═══ SUPPLIED ENTRIES ═══

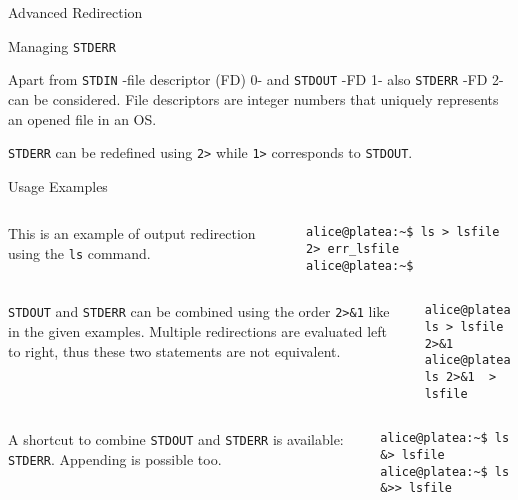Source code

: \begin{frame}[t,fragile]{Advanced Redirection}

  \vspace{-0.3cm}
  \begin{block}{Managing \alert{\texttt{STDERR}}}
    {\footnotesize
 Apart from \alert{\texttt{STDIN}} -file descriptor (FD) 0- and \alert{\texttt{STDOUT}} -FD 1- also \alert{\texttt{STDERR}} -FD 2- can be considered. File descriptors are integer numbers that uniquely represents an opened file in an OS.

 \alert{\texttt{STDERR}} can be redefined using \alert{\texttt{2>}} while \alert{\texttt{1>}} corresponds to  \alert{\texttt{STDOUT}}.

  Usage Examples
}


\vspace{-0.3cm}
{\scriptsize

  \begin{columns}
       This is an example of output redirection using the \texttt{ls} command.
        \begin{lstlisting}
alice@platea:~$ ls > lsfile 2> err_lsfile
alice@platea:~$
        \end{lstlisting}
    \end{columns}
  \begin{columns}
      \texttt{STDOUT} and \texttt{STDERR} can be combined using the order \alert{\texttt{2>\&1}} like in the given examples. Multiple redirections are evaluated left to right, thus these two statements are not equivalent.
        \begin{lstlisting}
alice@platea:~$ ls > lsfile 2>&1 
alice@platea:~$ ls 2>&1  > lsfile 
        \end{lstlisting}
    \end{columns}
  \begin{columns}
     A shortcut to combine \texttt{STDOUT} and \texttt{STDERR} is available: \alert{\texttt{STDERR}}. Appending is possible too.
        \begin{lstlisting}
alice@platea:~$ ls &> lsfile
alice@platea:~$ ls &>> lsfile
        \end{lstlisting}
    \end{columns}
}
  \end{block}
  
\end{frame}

═══

◆ WHAT THE EXERCISE ASKS ◆
Each entry above is to be duplicated exactly, and its pictures omitted.

◆ EXERCISE RESPONSE ◆
Source code

: \begin{frame}[t,fragile]{Advanced Redirection}

  \vspace{-0.3cm}
  \begin{block}{Managing \alert{\texttt{STDERR}}}
    {\footnotesize
 Apart from \alert{\texttt{STDIN}} -file descriptor (FD) 0- and \alert{\texttt{STDOUT}} -FD 1- also \alert{\texttt{STDERR}} -FD 2- can be considered. File descriptors are integer numbers that uniquely represents an opened file in an OS.

 \alert{\texttt{STDERR}} can be redefined using \alert{\texttt{2>}} while \alert{\texttt{1>}} corresponds to  \alert{\texttt{STDOUT}}.

  Usage Examples
}


\vspace{-0.3cm}
{\scriptsize

  \begin{columns}
       This is an example of output redirection using the \texttt{ls} command.
        \begin{lstlisting}
alice@platea:~$ ls > lsfile 2> err_lsfile
alice@platea:~$
        \end{lstlisting}
    \end{columns}
  \begin{columns}
      \texttt{STDOUT} and \texttt{STDERR} can be combined using the order \alert{\texttt{2>\&1}} like in the given examples. Multiple redirections are evaluated left to right, thus these two statements are not equivalent.
        \begin{lstlisting}
alice@platea:~$ ls > lsfile 2>&1 
alice@platea:~$ ls 2>&1  > lsfile 
        \end{lstlisting}
    \end{columns}
  \begin{columns}
     A shortcut to combine \texttt{STDOUT} and \texttt{STDERR} is available: \alert{\texttt{STDERR}}. Appending is possible too.
        \begin{lstlisting}
alice@platea:~$ ls &> lsfile
alice@platea:~$ ls &>> lsfile
        \end{lstlisting}
    \end{columns}
}
  \end{block}
  
\end{frame}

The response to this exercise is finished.